It has been noted that the widespread application of universal joints finds its counterpart in the field of compliant mechanisms. A review of the literature reveals various designs that utilize flexible joints for motion transmission. Some of these designs are noted for their high complexity and challenging design processes [16]. On the other hand, there are also designs that manage to maintain a simple structure with an effective design approach [20,21]. There are also numerous studies in the literature where compliant four-bar mechanisms are used as a base for different designs [22,23,24].

In this study, a novel fully compliant four-bar-based universal joint is proposed.
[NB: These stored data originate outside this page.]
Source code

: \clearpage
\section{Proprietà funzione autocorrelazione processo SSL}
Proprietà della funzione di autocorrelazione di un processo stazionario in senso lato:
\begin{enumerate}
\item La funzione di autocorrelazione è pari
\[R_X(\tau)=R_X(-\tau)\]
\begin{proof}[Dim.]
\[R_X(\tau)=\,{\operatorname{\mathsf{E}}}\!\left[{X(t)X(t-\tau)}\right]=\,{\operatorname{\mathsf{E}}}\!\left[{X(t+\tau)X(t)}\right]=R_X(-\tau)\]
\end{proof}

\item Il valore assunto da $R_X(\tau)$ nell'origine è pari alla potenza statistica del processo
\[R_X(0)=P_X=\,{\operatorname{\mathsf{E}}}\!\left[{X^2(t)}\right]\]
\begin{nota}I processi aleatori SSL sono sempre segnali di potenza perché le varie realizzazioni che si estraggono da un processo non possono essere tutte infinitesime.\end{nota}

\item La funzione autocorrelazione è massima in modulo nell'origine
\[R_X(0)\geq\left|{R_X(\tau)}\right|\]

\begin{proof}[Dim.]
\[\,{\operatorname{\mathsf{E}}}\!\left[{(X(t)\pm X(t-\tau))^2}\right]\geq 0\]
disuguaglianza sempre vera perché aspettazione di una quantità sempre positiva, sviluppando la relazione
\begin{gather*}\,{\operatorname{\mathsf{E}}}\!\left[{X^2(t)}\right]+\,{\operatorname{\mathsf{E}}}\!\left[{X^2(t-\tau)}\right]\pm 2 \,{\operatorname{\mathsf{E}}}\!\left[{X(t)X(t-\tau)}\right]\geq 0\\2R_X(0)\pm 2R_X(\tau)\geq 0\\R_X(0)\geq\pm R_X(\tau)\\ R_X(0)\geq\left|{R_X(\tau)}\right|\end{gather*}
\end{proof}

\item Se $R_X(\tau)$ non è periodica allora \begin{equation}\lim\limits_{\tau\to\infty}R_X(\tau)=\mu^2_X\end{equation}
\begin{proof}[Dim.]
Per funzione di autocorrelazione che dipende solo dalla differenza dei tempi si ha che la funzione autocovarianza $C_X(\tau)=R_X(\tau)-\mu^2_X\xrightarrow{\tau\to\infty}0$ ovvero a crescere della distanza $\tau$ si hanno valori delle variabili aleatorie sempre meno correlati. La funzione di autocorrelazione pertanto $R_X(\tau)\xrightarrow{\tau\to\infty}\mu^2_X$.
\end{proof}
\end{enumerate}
Two four-bar mechanisms are employed to facilitate the adjustment of the angle between the input and output shafts. Each four-bar mechanism is identical and has the same input link (crank) that connects each of the four-bar mechanisms to the other one. Furthermore, the required torque transfer from the input to output shafts is obtained by rigid and flexible segments. Comparing the compliant universal joint designs in the literature, the proposed universal joint has a simpler design. It is designed to be produced as a single piece, with relatively low cost and weight [13,14]. The proposed joint design is suitable for use in a variety of applications, including unmanned or robotic vehicles, robotic applications, industrial applications operating under low loads, the toy industry, and many other fields.
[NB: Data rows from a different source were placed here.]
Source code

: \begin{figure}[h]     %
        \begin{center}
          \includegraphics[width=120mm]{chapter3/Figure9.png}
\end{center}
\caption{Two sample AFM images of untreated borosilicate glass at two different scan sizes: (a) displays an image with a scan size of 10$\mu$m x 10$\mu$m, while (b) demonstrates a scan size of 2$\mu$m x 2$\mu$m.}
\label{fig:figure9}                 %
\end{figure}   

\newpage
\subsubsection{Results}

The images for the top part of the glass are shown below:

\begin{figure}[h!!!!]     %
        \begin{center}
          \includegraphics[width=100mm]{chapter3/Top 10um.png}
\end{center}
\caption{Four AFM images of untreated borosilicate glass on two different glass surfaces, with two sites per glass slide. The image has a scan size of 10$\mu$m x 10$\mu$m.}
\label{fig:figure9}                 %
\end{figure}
In the following sections, the design methodology of the mechanism is proposed first. Once the mechanism is synthesized, stress acting on the flexible hinges is investigated. The validity of the analytical results is confirmed through finite element analysis. In the final stage, an experimental setup is introduced using the proposed methodologies. For the experimental model, polypropylene (PP) is used as a manufacturing material. PP is one of the most suitable materials for compliant mechanisms [12,25].

2. Dimensional Synthesis

The proposed design consists of two cascade four-bar mechanisms (Figure 1). OA, AB, BC, and CO are the links of the four-bar mechanism and mechanism and the second mechanism is its symmetrical counterpart about the y axis. The bottom side of the mechanism is the input shaft and the input link of the four-bar mechanism (OA) is the output shaft or vice versa. The position of the output shaft is adjusted by rotating the crank around point O at a rate of β. It is important to note that Figure 1 represents the projected view of the proposed mechanism.
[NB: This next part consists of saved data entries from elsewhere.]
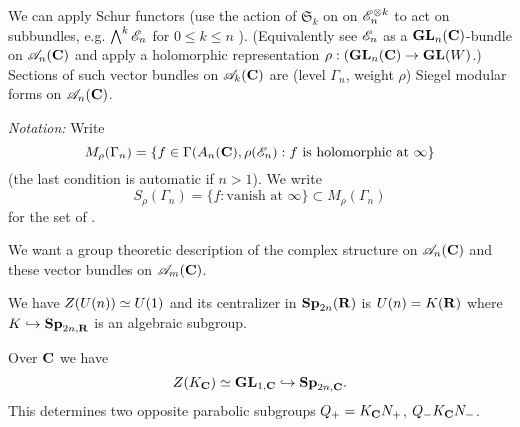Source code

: We can apply Schur functors (use the action of $\mathfrak{S}_k$ on on $\mathscr{E}_n^{\otimes k}$
to act on subbundles, e.g. $\bigwedge^{k}\mathscr{E}_n$ for $0\le k\le n$ ). (Equivalently see
$\mathscr{E}_n$ as a $\mathbf{GL}_n(\mathbf{C})$-bundle on $\mathscr{A}_n(\mathbf{C})$ and apply a holomorphic representation
$\rho:(\GL_n(\C)\to \GL(W)$.)
Sections of such vector bundles on $\mathscr{A}_k(\mathbf{C})$ are (level $\Gamma_n$, weight $\rho$)
Siegel modular forms on $\mathscr{A}_n(\mathbf{C})$.

\emph{Notation:} Write
\[
M_\rho(\Gamma_n) = \left\{ f\in \Gamma(A_n(\mathbf{C}),\rho(\mathscr{E}_n):f\text{ is holomorphic at
	}\infty \right\}
\]
(the last condition is automatic if $n>1$). We write
\[
	S_\rho(\Gamma_n) = \{f:\text{vanish at }\infty\} \subset M_\rho(\Gamma_n)
\]
for the set of .

We want a group theoretic description of the complex structure on $\mathscr{A}_n(\mathbf{C})$ and these
vector bundles on $\mathscr{A}_m(\mathbf{C})$.

We have $Z(U(n))\simeq U(1)$ and its centralizer in $\mathbf{Sp}_{2n}(\mathbf{R})$ is $U(n)=K(\mathbf{R})$ where
$K\hookrightarrow \mathbf{Sp}_{2n,\mathbf{R}}$ is an algebraic subgroup.

Over $\mathbf{C}$ we have
\[
	Z(K_{\mathbf{C}}) \simeq \mathbf{GL}_{1,\mathbf{C}} \hookrightarrow \mathbf{Sp}_{2n,\mathbf{C}}.
\]
This determines two opposite parabolic subgroups $Q_+=K_{\mathbf{C}}N_+$, $Q_{-}K_{\mathbf{C}}N_-$.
A Cardan joint serves to convert rotational motion from one shaft to another. As a result, the angular position of the input link (OA) in relation to the coupler link ($a_3$) undergoes continuous variations on the xy and zy planes, depending on the parameter β during motion. In order to achieve spatial motion, it is necessary to replace the joint at O with a spherical joint under normal working conditions.

The mechanism illustrated in Figure 1 has six links, seven lower pairs and no higher pairs. Employing Grubler’s formula [26], the degree of freedom (DoF) of the mechanism is determined as 1.

$$DoF=3\left(n-1\right)-2l-h$$

(1)

Since the four-bar mechanisms are identical about the y-axies, it is possible to synthesize the mechanism separately (Figure 2). It should be noted that the outer dimensions ($R_h, L_h$ in Figure 1) are the design parameters of the mechanism. As a result, the length of the base link ($a_1$) is a function of the outer dimensions.

In compliant mechanisms, decreasing the angular deflection of any hinge also decrease the stress acting on the hinge caused by elastic deformation.

As a result, maintaining the angular position variations of the links relative to each other at a certain level is an important design criterion during the synthesis of the required four-bar mechanism.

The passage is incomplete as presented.